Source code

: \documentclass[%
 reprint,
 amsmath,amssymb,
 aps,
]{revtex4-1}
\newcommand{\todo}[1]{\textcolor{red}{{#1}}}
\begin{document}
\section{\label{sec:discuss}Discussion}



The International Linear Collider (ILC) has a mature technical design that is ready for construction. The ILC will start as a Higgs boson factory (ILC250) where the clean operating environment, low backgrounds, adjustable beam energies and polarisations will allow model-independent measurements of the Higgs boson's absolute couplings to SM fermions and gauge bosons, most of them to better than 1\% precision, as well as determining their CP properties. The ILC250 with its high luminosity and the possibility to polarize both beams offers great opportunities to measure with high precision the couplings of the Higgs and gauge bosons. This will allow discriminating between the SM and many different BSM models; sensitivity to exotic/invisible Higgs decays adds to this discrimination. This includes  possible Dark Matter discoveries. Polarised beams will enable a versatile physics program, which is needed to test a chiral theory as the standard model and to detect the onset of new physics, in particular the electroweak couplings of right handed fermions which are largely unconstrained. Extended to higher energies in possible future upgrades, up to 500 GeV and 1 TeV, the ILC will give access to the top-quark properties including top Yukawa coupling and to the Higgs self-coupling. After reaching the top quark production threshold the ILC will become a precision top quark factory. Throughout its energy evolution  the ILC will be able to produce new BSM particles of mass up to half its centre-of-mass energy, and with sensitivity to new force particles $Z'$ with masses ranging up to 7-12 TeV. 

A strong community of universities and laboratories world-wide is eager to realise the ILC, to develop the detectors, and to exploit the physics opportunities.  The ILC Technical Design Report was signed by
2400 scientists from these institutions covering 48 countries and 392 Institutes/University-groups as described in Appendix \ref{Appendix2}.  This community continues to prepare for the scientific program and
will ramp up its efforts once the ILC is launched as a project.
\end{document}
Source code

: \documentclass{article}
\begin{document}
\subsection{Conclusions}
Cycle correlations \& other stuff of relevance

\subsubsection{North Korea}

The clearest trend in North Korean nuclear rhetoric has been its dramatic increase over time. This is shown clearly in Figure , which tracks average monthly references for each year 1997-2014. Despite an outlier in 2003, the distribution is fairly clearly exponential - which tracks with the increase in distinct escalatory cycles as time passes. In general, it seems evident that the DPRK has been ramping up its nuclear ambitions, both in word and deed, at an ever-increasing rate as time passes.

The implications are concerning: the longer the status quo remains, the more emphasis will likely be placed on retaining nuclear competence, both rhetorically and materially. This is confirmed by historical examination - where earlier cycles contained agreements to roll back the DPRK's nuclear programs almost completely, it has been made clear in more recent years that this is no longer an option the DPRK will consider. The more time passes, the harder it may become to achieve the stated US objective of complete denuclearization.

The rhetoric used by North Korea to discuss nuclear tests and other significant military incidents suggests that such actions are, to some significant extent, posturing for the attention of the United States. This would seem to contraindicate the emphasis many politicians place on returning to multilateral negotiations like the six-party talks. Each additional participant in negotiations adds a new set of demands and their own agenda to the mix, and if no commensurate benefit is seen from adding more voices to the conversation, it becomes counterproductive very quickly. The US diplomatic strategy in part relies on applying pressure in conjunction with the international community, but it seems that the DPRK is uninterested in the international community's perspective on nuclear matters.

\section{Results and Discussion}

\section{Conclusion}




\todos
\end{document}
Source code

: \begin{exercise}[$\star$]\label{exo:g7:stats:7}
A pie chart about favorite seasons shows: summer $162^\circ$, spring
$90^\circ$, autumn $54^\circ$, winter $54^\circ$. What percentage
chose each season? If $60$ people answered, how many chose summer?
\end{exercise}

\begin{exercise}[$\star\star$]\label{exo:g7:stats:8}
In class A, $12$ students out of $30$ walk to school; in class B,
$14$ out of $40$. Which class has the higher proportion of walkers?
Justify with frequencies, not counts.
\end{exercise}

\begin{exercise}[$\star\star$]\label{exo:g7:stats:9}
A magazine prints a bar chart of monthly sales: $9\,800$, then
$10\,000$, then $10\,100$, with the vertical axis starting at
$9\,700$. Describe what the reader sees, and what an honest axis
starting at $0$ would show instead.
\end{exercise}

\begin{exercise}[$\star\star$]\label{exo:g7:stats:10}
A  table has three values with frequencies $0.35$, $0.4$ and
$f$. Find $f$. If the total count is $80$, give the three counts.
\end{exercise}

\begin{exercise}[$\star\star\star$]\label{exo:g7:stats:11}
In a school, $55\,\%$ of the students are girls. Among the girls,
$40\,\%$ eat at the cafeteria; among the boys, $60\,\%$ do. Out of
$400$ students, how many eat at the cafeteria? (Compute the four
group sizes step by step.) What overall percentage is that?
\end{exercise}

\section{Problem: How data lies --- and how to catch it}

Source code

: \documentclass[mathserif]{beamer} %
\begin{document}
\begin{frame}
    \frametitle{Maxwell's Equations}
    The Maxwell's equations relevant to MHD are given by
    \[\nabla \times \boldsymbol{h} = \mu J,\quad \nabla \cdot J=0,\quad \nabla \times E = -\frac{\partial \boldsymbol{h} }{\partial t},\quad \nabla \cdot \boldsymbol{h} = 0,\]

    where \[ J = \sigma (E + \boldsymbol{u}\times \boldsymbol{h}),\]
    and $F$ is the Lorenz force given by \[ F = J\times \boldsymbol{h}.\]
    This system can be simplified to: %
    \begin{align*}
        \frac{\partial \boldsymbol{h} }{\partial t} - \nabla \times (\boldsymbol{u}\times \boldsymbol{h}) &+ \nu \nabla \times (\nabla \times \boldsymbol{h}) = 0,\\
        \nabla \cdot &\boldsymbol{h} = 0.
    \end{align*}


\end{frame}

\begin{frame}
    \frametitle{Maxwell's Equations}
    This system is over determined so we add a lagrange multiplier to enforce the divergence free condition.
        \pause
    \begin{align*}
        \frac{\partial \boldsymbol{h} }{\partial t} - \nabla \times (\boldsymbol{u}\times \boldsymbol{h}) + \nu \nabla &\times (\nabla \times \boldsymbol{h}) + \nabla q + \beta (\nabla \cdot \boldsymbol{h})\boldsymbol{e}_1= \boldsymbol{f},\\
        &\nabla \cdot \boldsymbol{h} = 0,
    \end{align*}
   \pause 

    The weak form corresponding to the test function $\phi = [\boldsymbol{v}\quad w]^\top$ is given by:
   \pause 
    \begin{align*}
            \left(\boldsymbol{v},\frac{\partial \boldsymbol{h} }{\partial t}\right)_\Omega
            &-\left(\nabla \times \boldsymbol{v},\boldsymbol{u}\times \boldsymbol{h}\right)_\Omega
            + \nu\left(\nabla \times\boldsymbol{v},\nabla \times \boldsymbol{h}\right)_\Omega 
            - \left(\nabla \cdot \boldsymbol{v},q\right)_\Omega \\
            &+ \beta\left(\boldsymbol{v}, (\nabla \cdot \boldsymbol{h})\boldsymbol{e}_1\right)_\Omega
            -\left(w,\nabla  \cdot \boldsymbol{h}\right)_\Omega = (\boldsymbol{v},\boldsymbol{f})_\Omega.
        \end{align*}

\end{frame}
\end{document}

○ ○ ○

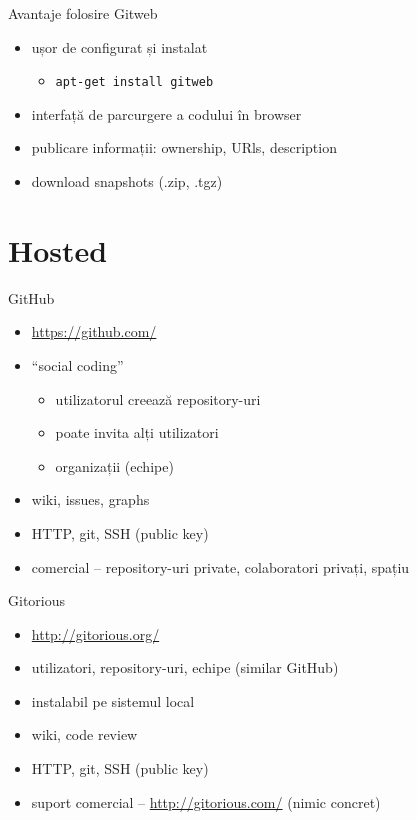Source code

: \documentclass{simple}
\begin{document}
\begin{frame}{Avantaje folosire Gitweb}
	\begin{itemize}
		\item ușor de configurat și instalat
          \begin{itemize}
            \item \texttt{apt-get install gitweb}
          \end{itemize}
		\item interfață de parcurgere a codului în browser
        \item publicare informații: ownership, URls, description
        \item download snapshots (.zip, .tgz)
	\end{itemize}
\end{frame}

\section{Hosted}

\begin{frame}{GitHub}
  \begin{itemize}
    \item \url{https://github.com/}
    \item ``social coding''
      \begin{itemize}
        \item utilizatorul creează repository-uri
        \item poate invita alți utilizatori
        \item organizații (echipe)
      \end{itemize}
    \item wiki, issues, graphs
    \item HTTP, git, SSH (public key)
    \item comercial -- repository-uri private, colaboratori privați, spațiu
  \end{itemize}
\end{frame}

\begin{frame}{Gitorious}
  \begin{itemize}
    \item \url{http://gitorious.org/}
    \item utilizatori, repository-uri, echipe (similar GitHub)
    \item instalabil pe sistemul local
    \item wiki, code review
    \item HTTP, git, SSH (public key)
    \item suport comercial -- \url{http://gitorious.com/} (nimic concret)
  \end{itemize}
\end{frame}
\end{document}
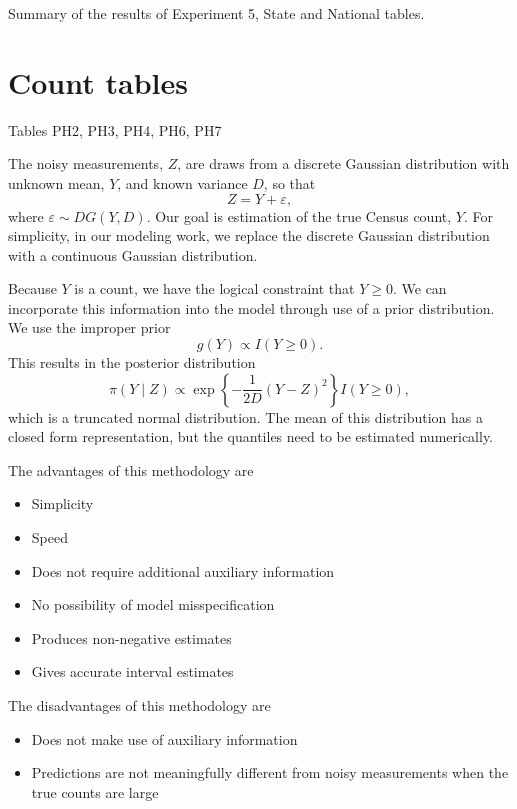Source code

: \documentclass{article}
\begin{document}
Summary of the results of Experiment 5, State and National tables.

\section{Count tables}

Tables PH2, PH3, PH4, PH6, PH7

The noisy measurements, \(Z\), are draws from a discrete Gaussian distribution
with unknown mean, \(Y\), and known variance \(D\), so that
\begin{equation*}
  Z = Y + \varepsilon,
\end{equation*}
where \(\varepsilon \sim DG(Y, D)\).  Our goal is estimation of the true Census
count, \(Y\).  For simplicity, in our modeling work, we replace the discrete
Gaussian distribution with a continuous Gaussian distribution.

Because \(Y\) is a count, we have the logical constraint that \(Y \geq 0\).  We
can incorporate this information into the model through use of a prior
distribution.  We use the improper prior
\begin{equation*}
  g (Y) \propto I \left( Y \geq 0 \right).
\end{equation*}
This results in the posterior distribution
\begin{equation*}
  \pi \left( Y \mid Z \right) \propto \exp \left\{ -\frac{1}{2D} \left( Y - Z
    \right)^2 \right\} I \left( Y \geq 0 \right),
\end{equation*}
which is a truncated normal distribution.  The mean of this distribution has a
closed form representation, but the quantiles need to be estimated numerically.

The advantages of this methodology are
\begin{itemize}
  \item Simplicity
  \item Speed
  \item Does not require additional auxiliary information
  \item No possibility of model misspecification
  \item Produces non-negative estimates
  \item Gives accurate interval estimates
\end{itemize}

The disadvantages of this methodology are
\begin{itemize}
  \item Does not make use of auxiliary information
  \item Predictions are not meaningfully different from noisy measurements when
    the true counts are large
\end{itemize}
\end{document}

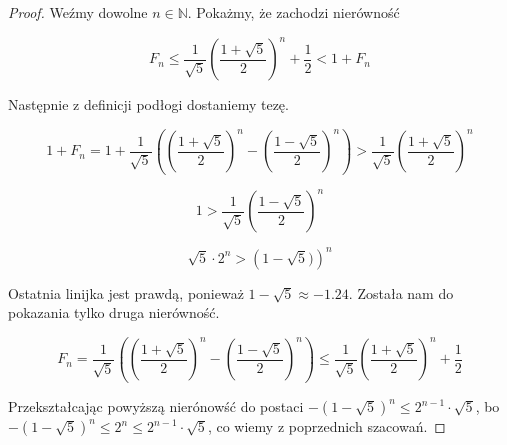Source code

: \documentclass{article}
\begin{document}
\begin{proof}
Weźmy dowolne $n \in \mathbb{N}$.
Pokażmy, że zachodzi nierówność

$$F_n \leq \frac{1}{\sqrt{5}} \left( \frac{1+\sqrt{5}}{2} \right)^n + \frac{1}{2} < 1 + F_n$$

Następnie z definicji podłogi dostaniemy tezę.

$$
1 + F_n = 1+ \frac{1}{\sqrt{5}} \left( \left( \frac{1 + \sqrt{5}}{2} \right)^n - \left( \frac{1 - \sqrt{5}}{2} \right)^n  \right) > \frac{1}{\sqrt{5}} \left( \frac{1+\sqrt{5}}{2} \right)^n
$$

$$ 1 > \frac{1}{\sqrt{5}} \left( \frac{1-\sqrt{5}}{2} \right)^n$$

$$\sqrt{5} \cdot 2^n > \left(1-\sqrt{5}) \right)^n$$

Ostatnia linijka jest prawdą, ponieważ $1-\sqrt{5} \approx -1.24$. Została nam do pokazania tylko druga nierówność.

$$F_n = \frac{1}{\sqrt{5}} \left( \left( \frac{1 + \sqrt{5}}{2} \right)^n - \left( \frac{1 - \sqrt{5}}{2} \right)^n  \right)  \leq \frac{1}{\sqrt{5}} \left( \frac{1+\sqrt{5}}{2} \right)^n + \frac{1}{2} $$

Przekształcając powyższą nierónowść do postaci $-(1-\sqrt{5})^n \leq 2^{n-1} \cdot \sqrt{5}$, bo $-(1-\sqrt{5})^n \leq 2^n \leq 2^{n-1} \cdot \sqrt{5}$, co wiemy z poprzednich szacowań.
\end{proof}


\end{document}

○ ○ ○

Exercise: From the records above, transcribe exactly the run of lines that opens with the line holding "Pokażmy, że zachodzi nierówność" and closes with the line holding "Ostatnia linijka jest", both included.

Written response:
Pokażmy, że zachodzi nierówność

$$F_n \leq \frac{1}{\sqrt{5}} \left( \frac{1+\sqrt{5}}{2} \right)^n + \frac{1}{2} < 1 + F_n$$

Następnie z definicji podłogi dostaniemy tezę.

$$
1 + F_n = 1+ \frac{1}{\sqrt{5}} \left( \left( \frac{1 + \sqrt{5}}{2} \right)^n - \left( \frac{1 - \sqrt{5}}{2} \right)^n  \right) > \frac{1}{\sqrt{5}} \left( \frac{1+\sqrt{5}}{2} \right)^n
$$

$$ 1 > \frac{1}{\sqrt{5}} \left( \frac{1-\sqrt{5}}{2} \right)^n$$

$$\sqrt{5} \cdot 2^n > \left(1-\sqrt{5}) \right)^n$$

Ostatnia linijka jest prawdą, ponieważ $1-\sqrt{5} \approx -1.24$. Została nam do pokazania tylko druga nierówność.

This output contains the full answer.